▶ **What you are asked to do**
Retype the records below exactly as they appear, but leave out any pictures.

[Data for the task — start]

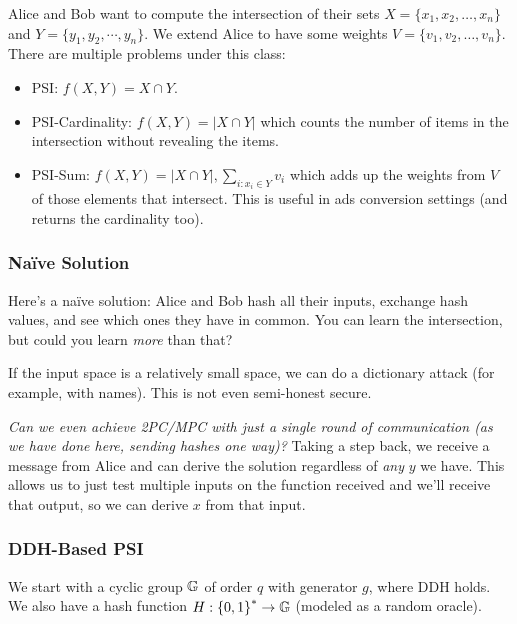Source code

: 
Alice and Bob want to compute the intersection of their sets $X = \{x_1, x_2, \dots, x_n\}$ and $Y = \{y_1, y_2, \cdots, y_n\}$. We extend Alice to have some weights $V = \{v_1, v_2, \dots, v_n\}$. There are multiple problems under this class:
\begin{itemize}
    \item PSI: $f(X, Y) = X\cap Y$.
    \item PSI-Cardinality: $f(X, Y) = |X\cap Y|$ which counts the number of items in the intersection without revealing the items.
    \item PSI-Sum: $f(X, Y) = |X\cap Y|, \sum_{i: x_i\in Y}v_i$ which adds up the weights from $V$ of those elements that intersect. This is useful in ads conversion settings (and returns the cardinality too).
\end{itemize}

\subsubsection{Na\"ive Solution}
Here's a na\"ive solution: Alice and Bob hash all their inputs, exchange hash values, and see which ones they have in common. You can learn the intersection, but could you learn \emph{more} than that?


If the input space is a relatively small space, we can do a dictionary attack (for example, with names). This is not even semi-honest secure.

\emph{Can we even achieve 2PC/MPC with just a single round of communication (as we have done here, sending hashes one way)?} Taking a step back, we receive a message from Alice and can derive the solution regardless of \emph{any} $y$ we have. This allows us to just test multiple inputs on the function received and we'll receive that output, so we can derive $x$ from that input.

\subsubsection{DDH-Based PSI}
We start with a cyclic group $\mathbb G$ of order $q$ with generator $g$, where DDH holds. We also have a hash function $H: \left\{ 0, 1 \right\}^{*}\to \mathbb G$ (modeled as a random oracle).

[Data for the task — finish]

▶ **Exercise solution**
Source code

: 
Alice and Bob want to compute the intersection of their sets $X = \{x_1, x_2, \dots, x_n\}$ and $Y = \{y_1, y_2, \cdots, y_n\}$. We extend Alice to have some weights $V = \{v_1, v_2, \dots, v_n\}$. There are multiple problems under this class:
\begin{itemize}
    \item PSI: $f(X, Y) = X\cap Y$.
    \item PSI-Cardinality: $f(X, Y) = |X\cap Y|$ which counts the number of items in the intersection without revealing the items.
    \item PSI-Sum: $f(X, Y) = |X\cap Y|, \sum_{i: x_i\in Y}v_i$ which adds up the weights from $V$ of those elements that intersect. This is useful in ads conversion settings (and returns the cardinality too).
\end{itemize}

\subsubsection{Na\"ive Solution}
Here's a na\"ive solution: Alice and Bob hash all their inputs, exchange hash values, and see which ones they have in common. You can learn the intersection, but could you learn \emph{more} than that?


If the input space is a relatively small space, we can do a dictionary attack (for example, with names). This is not even semi-honest secure.

\emph{Can we even achieve 2PC/MPC with just a single round of communication (as we have done here, sending hashes one way)?} Taking a step back, we receive a message from Alice and can derive the solution regardless of \emph{any} $y$ we have. This allows us to just test multiple inputs on the function received and we'll receive that output, so we can derive $x$ from that input.

\subsubsection{DDH-Based PSI}
We start with a cyclic group $\mathbb G$ of order $q$ with generator $g$, where DDH holds. We also have a hash function $H: \left\{ 0, 1 \right\}^{*}\to \mathbb G$ (modeled as a random oracle).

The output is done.